Children with chronic autoimmune illnesses face a unique battle. In many ways, they are as not fully autonomous or even aware of what is coming due to their present stage in life. Children do not always understand the extent of their illness as easily as they can perceive that they are “different” from their peers.3The chronic cyclic nature of an autoimmune disease comes at the cost of a child’s education, as severe symptoms may force the child to miss school or even be hospitalized. Diseases such as Crohn’s, which requires a child to make frequent emergency trips to the bathroom, may not only become emotionally embarrassing, but functionally problematic during school or other activities. These children appear in the center of their medical world as both a dependent third party and the one to endure the treatment. In addition to the power that is stripped from them by their diseases, these children must face the struggles of daily life and peer groups who are rarely empathetic to their plight.
All Together Now
“The FAAR model should provide great support for the ill child and the family.In many ways, fragments of the FAAR model have already been implemented within family relationships. Cognitive Behavioral Therapy (CBT) is often the first therapy used to readjust a person’s thinking into a more adaptive style to interact with the world and their emotions in a more relaxed manner. It employs ‘realistic thinking’ to help the individual see what will most likely happen instead of the improbable anxieties the person presents in therapy. In a disease like arthritis that often requires physical therapy, this is often done in a group format. The proposed therapy works like a group CBT arrangement, aiming to address the importance of social support with peers and the optimal cognitive style, coping skills, and stress management. Within the family setting, the use of the FAAR model should provide great support for the ill child and the family at large. On the side of the medical professionals, it is critical to the process for education about using child-friendly language and helping to preserve the childhood of their patients.

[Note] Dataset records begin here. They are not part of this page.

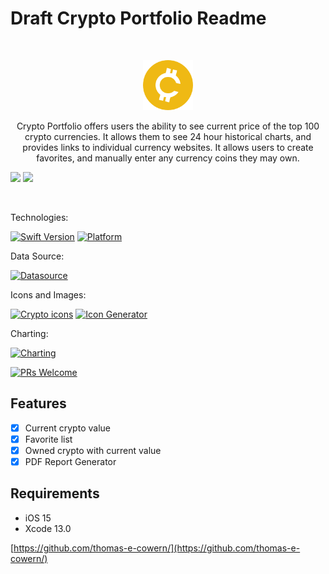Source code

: # Draft Crypto Portfolio Readme
<br />
<p align="center">
  <a href="https://github.com/thomas-e-cowern/">
    <img src="CryptoPortfolio/Assets.xcassets/coin_images/generic.imageset/generic.png" alt="Logo" width="80" height="80">
  </a>
  <p align="center">
    Crypto Portfolio offers users the ability to see current price of the top 100 crypto currencies.  It allows them to see 24 hour historical charts, and provides links to individual currency websites.  It allows users to create favorites, and manually enter any currency coins they may own.
  </p>
</p>
<p align="row">
<img src= "CryptoPortfolio/Unlock-detail-link.gif" width="400" >
<img src= "https://media.giphy.com/media/HYOlBKJBqgAfe/giphy.gif" width="400" >
</p>
<br />

Technologies:

[![Swift Version][swift-image]][swift-url]
[![Platform](https://img.shields.io/badge/iOS-15-green)](https://www.apple.com/ios/ios-15/)

Data Source: 

[![Datasource][coincap-image]][coincap-url]

Icons and Images:

[![Crypto icons][crypto-icon-image]][crypto-icon-url]
[![Icon Generator][icon-gen-image]][icon-gen-url]

<!--[![License][license-image]][license-url]  -->
Charting:

[![Charting][charting-image]][charting-url]



[![PRs Welcome](https://img.shields.io/badge/PRs-welcome-brightgreen.svg?style=flat-square)](http://makeapullrequest.com)

## Features

- [x] Current crypto value
- [x] Favorite list
- [x] Owned crypto with current value
- [x] PDF Report Generator

## Requirements

- iOS 15
- Xcode 13.0

[https://github.com/thomas-e-cowern/](https://github.com/thomas-e-cowern/)

[swift-image]:https://img.shields.io/badge/swift-5.0-orange.svg
[swift-url]: https://swift.org/
[license-image]: https://img.shields.io/badge/License-MIT-blue.svg
[license-url]: LICENSE
[coincap-image]: https://img.shields.io/badge/crypto%20data-coincap.io-lightgrey
[coincap-url]: https://coincap.io
[crypto-icon-url]: https://github.com/spothq/cryptocurrency-icons
[crypto-icon-image]: https://img.shields.io/badge/crypto%20icons-spothq-lightgrey
[icon-gen-image]: https://img.shields.io/badge/Icon%20generator-appicon.co-lightgrey
[icon-gen-url]: https://appicon.co
[charting-image]: https://img.shields.io/badge/charts-logrocket.com-lightgrey
[charting-url]: https://blog.logrocket.com/building-custom-charts-swiftui/


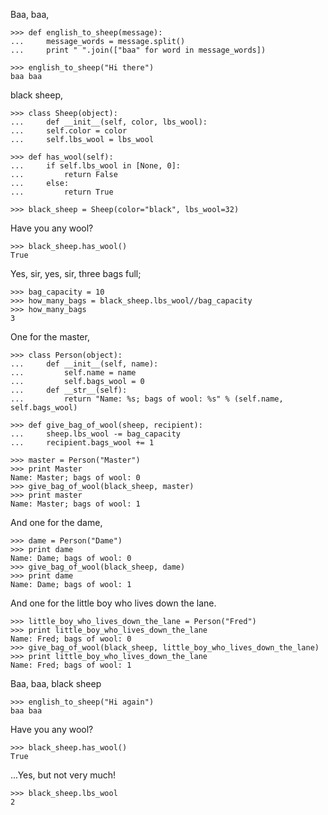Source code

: Baa, baa,

    >>> def english_to_sheep(message):
    ...     message_words = message.split()
    ...     print " ".join(["baa" for word in message_words])

    >>> english_to_sheep("Hi there")
    baa baa

black sheep,

    >>> class Sheep(object):
    ...     def __init__(self, color, lbs_wool):
    ...     self.color = color
    ...     self.lbs_wool = lbs_wool

    >>> def has_wool(self):
    ...     if self.lbs_wool in [None, 0]:
    ...         return False
    ...     else:
    ...         return True

    >>> black_sheep = Sheep(color="black", lbs_wool=32)

Have you any wool?

    >>> black_sheep.has_wool()
    True

Yes, sir, yes, sir, three bags full;

    >>> bag_capacity = 10
    >>> how_many_bags = black_sheep.lbs_wool//bag_capacity
    >>> how_many_bags
    3

One for the master,

    >>> class Person(object):
    ...     def __init__(self, name):
    ...         self.name = name
    ...         self.bags_wool = 0
    ...     def __str__(self):
    ...         return "Name: %s; bags of wool: %s" % (self.name, self.bags_wool)

    >>> def give_bag_of_wool(sheep, recipient):
    ...     sheep.lbs_wool -= bag_capacity
    ...     recipient.bags_wool += 1

    >>> master = Person("Master")
    >>> print Master
    Name: Master; bags of wool: 0
    >>> give_bag_of_wool(black_sheep, master)
    >>> print master
    Name: Master; bags of wool: 1

And one for the dame,

    >>> dame = Person("Dame")
    >>> print dame
    Name: Dame; bags of wool: 0
    >>> give_bag_of_wool(black_sheep, dame)
    >>> print dame
    Name: Dame; bags of wool: 1

And one for the little boy who lives down the lane.

    >>> little_boy_who_lives_down_the_lane = Person("Fred")
    >>> print little_boy_who_lives_down_the_lane
    Name: Fred; bags of wool: 0
    >>> give_bag_of_wool(black_sheep, little_boy_who_lives_down_the_lane)
    >>> print little_boy_who_lives_down_the_lane
    Name: Fred; bags of wool: 1

Baa, baa, black sheep

    >>> english_to_sheep("Hi again")
    baa baa

Have you any wool?

    >>> black_sheep.has_wool()
    True

...Yes, but not very much!

    >>> black_sheep.lbs_wool
    2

Although children with autoimmune diseases generally end up living different lives than their peers, at the heart of their care needs to be a reminder that they are indeed children and every opportunity should be made available to them. Providing children with CBT and coping strategies coupled with the FAAR intervention, their healthcare can be optimized to foster and sustain their resilience as they develop and face new and challenging medical situations. While no family dreams of having a child with a chronic illness, just because their life is not ideal, does not mean it cannot be a beautiful one.
1American Autoimmune and Related Diseases Association, Inc.
2Patterson, J. M. (2002). Understanding Family Resilience. Journal of Clinical Psychology, 58(3), 233-246.
3Patterson, J., & Brown, R. W. (1996). Risk and Resilience among Children and Youth with Disabilities.Archives of Pediatrics & Adolescent Medicine, 150, 692-698.